- **Collected data entries**
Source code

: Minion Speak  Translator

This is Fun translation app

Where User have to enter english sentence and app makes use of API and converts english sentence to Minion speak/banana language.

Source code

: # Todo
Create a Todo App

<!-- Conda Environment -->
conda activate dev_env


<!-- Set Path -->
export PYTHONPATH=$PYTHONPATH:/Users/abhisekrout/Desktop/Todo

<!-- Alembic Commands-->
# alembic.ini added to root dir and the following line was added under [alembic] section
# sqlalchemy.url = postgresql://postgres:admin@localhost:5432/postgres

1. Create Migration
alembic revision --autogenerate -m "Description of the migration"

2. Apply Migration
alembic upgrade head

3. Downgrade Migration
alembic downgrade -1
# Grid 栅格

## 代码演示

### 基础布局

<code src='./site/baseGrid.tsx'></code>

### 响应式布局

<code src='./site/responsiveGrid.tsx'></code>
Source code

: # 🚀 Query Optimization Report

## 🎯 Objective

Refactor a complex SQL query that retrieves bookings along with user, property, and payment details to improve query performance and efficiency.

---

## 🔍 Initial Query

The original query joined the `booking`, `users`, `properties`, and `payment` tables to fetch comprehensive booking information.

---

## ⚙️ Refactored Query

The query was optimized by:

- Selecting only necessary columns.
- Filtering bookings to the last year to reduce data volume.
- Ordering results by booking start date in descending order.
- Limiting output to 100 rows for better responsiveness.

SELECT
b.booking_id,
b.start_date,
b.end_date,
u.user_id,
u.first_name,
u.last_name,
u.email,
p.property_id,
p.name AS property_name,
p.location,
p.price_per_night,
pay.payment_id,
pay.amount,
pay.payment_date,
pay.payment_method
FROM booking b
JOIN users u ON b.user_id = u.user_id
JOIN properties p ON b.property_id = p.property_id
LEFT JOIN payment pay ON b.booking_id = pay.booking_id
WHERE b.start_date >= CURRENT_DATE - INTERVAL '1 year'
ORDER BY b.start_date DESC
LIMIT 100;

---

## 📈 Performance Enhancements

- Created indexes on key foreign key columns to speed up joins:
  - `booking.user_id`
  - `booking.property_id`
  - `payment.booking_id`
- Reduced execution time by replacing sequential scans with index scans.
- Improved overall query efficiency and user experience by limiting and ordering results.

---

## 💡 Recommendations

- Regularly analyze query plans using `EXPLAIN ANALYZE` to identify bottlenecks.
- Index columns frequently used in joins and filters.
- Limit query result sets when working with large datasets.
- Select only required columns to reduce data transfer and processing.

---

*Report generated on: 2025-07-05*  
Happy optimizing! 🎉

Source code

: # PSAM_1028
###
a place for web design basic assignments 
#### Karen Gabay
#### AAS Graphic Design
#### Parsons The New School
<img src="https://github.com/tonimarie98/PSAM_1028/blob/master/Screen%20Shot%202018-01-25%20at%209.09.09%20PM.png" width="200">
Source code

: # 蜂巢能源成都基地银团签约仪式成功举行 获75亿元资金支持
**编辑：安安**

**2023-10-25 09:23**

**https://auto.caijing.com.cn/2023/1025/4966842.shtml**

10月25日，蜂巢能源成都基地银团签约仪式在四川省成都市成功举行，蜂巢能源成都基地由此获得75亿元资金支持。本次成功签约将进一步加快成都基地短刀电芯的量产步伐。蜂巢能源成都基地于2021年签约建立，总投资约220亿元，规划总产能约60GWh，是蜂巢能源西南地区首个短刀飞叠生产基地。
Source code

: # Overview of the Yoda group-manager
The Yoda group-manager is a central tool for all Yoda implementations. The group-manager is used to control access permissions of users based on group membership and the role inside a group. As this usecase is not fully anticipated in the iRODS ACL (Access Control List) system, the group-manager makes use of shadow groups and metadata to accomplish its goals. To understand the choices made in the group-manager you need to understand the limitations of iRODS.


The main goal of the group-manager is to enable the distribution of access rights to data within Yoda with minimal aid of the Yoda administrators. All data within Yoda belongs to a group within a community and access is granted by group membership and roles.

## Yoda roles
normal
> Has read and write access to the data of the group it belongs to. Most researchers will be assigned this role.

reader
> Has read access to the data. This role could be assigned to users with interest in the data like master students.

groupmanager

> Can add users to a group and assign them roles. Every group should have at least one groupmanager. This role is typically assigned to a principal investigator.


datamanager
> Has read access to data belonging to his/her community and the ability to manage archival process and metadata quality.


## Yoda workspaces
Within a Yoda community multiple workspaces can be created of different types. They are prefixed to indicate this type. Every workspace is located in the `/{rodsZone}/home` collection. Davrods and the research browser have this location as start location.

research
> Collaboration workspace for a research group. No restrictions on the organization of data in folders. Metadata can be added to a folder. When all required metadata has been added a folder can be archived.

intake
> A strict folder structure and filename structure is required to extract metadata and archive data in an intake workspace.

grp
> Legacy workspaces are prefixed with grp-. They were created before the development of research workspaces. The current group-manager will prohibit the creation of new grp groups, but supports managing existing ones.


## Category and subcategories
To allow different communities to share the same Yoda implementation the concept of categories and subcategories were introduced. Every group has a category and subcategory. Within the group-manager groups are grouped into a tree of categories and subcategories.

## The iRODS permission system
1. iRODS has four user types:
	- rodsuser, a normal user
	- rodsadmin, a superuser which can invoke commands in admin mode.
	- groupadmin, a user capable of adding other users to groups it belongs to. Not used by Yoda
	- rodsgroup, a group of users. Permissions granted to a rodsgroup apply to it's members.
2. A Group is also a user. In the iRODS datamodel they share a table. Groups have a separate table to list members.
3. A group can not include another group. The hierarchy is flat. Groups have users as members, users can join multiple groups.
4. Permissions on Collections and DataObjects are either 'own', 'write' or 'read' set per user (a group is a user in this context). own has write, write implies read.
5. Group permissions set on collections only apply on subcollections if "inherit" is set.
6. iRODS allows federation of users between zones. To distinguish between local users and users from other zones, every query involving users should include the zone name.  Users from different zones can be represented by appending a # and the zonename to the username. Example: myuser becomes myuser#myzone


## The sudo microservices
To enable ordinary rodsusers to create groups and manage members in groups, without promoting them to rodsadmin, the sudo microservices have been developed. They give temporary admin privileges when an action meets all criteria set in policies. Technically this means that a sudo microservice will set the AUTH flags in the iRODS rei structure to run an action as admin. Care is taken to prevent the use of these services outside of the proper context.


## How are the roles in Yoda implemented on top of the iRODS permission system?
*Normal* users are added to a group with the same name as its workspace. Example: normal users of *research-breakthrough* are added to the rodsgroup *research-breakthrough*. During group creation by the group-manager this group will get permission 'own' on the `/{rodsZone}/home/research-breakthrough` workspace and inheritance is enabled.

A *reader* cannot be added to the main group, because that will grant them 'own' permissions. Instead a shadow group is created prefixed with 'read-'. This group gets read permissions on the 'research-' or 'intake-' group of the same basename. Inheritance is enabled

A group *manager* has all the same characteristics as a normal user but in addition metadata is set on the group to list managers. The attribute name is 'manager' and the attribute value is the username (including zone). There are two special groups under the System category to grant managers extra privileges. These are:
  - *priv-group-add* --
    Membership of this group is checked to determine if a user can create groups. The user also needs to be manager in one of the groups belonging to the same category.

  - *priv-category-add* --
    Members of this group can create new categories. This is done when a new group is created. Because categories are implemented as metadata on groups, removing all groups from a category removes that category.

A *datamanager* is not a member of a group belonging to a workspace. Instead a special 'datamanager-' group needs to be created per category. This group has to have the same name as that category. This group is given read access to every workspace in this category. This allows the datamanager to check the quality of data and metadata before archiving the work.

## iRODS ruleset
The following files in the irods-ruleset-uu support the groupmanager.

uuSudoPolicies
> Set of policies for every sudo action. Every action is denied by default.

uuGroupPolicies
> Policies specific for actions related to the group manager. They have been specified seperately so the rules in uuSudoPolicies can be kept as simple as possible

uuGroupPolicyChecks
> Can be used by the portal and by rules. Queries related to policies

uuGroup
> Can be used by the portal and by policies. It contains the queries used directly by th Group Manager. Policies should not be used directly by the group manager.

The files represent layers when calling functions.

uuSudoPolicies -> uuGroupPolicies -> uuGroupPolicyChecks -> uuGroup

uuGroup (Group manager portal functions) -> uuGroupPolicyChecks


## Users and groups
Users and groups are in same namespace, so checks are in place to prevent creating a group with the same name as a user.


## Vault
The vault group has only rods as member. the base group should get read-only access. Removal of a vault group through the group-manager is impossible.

- **Goal of the exercise**
Scan the lines above for "## Yoda workspaces" and for "- groupadmin, a". Repeat exactly the line holding each of them and every line in between.

- **Written response**
## Yoda workspaces
Within a Yoda community multiple workspaces can be created of different types. They are prefixed to indicate this type. Every workspace is located in the `/{rodsZone}/home` collection. Davrods and the research browser have this location as start location.

research
> Collaboration workspace for a research group. No restrictions on the organization of data in folders. Metadata can be added to a folder. When all required metadata has been added a folder can be archived.

intake
> A strict folder structure and filename structure is required to extract metadata and archive data in an intake workspace.

grp
> Legacy workspaces are prefixed with grp-. They were created before the development of research workspaces. The current group-manager will prohibit the creation of new grp groups, but supports managing existing ones.


## Category and subcategories
To allow different communities to share the same Yoda implementation the concept of categories and subcategories were introduced. Every group has a category and subcategory. Within the group-manager groups are grouped into a tree of categories and subcategories.

## The iRODS permission system
1. iRODS has four user types:
	- rodsuser, a normal user
	- rodsadmin, a superuser which can invoke commands in admin mode.
	- groupadmin, a user capable of adding other users to groups it belongs to. Not used by Yoda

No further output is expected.